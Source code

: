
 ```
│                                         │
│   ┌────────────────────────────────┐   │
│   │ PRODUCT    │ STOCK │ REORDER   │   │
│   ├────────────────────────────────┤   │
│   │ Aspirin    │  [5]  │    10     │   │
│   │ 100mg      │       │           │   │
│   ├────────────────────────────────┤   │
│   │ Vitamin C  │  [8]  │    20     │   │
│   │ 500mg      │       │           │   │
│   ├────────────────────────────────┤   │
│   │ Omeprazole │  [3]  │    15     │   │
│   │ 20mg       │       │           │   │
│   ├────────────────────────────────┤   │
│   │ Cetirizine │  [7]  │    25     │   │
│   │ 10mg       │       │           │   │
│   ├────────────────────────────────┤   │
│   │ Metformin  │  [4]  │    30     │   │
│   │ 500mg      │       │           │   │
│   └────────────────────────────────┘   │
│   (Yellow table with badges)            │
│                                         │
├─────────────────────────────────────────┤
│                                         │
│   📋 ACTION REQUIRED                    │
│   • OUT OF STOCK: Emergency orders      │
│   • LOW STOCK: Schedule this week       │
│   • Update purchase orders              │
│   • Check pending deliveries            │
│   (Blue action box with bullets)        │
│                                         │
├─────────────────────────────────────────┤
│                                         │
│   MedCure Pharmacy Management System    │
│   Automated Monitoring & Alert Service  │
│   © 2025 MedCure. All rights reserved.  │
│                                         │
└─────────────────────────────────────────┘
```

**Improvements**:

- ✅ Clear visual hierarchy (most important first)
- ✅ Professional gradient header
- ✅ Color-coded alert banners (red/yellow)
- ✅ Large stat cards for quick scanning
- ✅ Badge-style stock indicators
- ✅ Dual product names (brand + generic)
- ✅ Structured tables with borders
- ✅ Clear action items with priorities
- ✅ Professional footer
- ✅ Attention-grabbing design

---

EXERCISE BRIEF:
Output all of the data above without any alteration.

WRITTEN RESPONSE:
Source code

:
 ```
│                                         │
│   ┌────────────────────────────────┐   │
│   │ PRODUCT    │ STOCK │ REORDER   │   │
│   ├────────────────────────────────┤   │
│   │ Aspirin    │  [5]  │    10     │   │
│   │ 100mg      │       │           │   │
│   ├────────────────────────────────┤   │
│   │ Vitamin C  │  [8]  │    20     │   │
│   │ 500mg      │       │           │   │
│   ├────────────────────────────────┤   │
│   │ Omeprazole │  [3]  │    15     │   │
│   │ 20mg       │       │           │   │
│   ├────────────────────────────────┤   │
│   │ Cetirizine │  [7]  │    25     │   │
│   │ 10mg       │       │           │   │
│   ├────────────────────────────────┤   │
│   │ Metformin  │  [4]  │    30     │   │
│   │ 500mg      │       │           │   │
│   └────────────────────────────────┘   │
│   (Yellow table with badges)            │
│                                         │
├─────────────────────────────────────────┤
│                                         │
│   📋 ACTION REQUIRED                    │
│   • OUT OF STOCK: Emergency orders      │
│   • LOW STOCK: Schedule this week       │
│   • Update purchase orders              │
│   • Check pending deliveries            │
│   (Blue action box with bullets)        │
│                                         │
├─────────────────────────────────────────┤
│                                         │
│   MedCure Pharmacy Management System    │
│   Automated Monitoring & Alert Service  │
│   © 2025 MedCure. All rights reserved.  │
│                                         │
└─────────────────────────────────────────┘
```

**Improvements**:

- ✅ Clear visual hierarchy (most important first)
- ✅ Professional gradient header
- ✅ Color-coded alert banners (red/yellow)
- ✅ Large stat cards for quick scanning
- ✅ Badge-style stock indicators
- ✅ Dual product names (brand + generic)
- ✅ Structured tables with borders
- ✅ Clear action items with priorities
- ✅ Professional footer
- ✅ Attention-grabbing design

---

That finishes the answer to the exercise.